Currently, a hard core of around 15 volunteers are typically involved throughout the year. Dozens more are involved on a more occasional basis. With a stated commitment to work more collaboratively in future, and with a requirement to keep costs firmly under control, VE is now appealing for more volunteers to come forward.

In total, over 250 volunteer opportunities exist in a typical season, representing over 850 days of volunteer support. Many of those days are expended on large scale events like the NEVZA U-19 competition and the Super 8s Finals which can require anywhere from 60-100 volunteers per day. However, at the smaller end of the spectrum, many other events typically only need two or three volunteers per day.

Those totals don’t take into account volunteering opportunities at the summer beach tournaments, now that all the Beach Tour events are run by independent organisers, or any competitions taking place at a regional level. Add them into the equation and the total volunteering commitment could easily surpass 1000 days per year.

Jonathan Moore, VE’s Competitions and Events Coordinator, said: “The volunteering opportunities available within our competition schedule represent a wonderful way to get more involved with the sport, supporting junior, national and international competitions for both volleyball and sitting volleyball. They’re also a handy way of developing skills which are useful for your professional development – such as project, event and workforce management, safeguarding, communication, photography and first aid.”

“There’s a social side to this too. Many of the volunteers who come back time and time again talk about the sense of community created within the group and a feeling of real achievement in laying these events on. That hard core of volunteers help us week in, week out. Without them, the competition structure would have to be scaled down massively. We need to provide that group with more support though which is why we’re asking for more people to come forward ahead of the new indoor season.”
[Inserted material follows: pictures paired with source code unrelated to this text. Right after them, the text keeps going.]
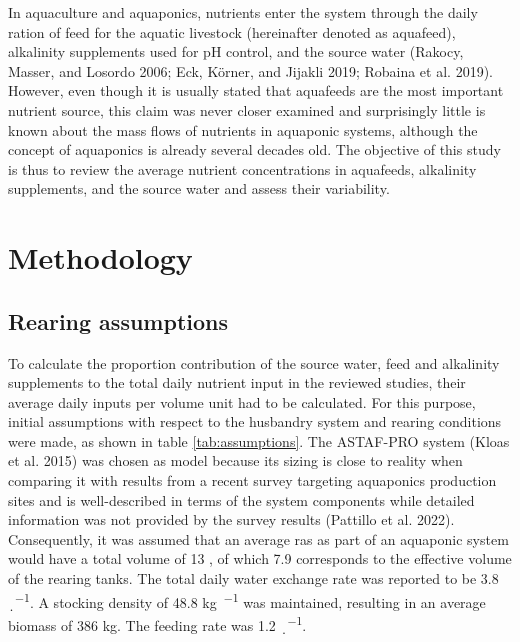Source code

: \documentclass[preprint, 3p,
authoryear]{elsarticle} %
\begin{document}
In aquaculture and aquaponics, nutrients enter the system through the
daily ration of feed for the aquatic livestock (hereinafter denoted as
aquafeed), alkalinity supplements used for pH control, and the source
water (Rakocy, Masser, and Losordo 2006; Eck, Körner, and Jijakli 2019;
Robaina et al. 2019). However, even though it is usually stated that
aquafeeds are the most important nutrient source, this claim was never
closer examined and surprisingly little is known about the mass flows of
nutrients in aquaponic systems, although the concept of aquaponics is
already several decades old. The objective of this study is thus to
review the average nutrient concentrations in aquafeeds, alkalinity
supplements, and the source water and assess their variability.

\hypertarget{methodology}{%
\section{Methodology}\label{methodology}}

\hypertarget{rearing-assumptions}{%
\subsection{Rearing assumptions}\label{rearing-assumptions}}

To calculate the proportion contribution of the source water, feed and
alkalinity supplements to the total daily nutrient input in the reviewed
studies, their average daily inputs per volume unit had to be
calculated. For this purpose, initial assumptions with respect to the
husbandry system and rearing conditions were made, as shown in table
\ref{tab:assumptions}. The ASTAF-PRO system (Kloas et al. 2015) was
chosen as model because its sizing is close to reality when comparing it
with results from a recent survey targeting aquaponics production sites
and is well-described in terms of the system components while detailed
information was not provided by the survey results (Pattillo et al.
2022). Consequently, it was assumed that an average \gls{ras} as part of
an aquaponic system would have a total volume of 13 \si{\cubicm}, of
which 7.9 \si{\cubicm} corresponds to the effective volume of the
rearing tanks. The total daily water exchange rate was reported to be
3.8 \si{\p\per\d}. A stocking density of 48.8 \si{\kg\per\cubicm} was
maintained, resulting in an average biomass of 386 \si{\kg}. The feeding
rate was 1.2 \si{\p\per\d}.


\end{document}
A variety of opportunities

There is a huge variety in the type of volunteer roles typically available. For the larger events, teams of courtside assistants are required. These are often provided by local youth groups but need to be overseen by volunteer managers. Volunteers are also required to man the information desk and merchandise stalls. Team, hotel and catering liaison volunteers may be required on occasion, along with media assistants, first aiders, results managers, stewards and ticket inspectors.

At the smaller events, where VE events management staff might not be present, volunteers can find themselves working across numerous roles, as well as taking overall responsibility for the event itself. Overnight accommodation is provided for a small number of volunteer roles but daytime refreshments are always provided for all volunteers.

For new volunteers, VE will use the NEVZA championships in Kettering in late October as a way of providing training in specific roles.

Jonathan added: “For any volunteer who wants to get involved, we can always find a way of using their particular skills. With so many events, there’s also scope for progression; starting with one of the smaller roles, for example, before moving to something with more oversight or managerial responsibility before eventually taking sole charge of an event – if that’s what the volunteer wants.”

“Having such a volunteer dependency is simply a fact of life for volleyball events in this country currently. But as we try to open the sport up to get more people involved with how it is run, this is also a wonderful opportunity for volleyball enthusiasts to help deliver the volleyball experience they’ve all been looking for.”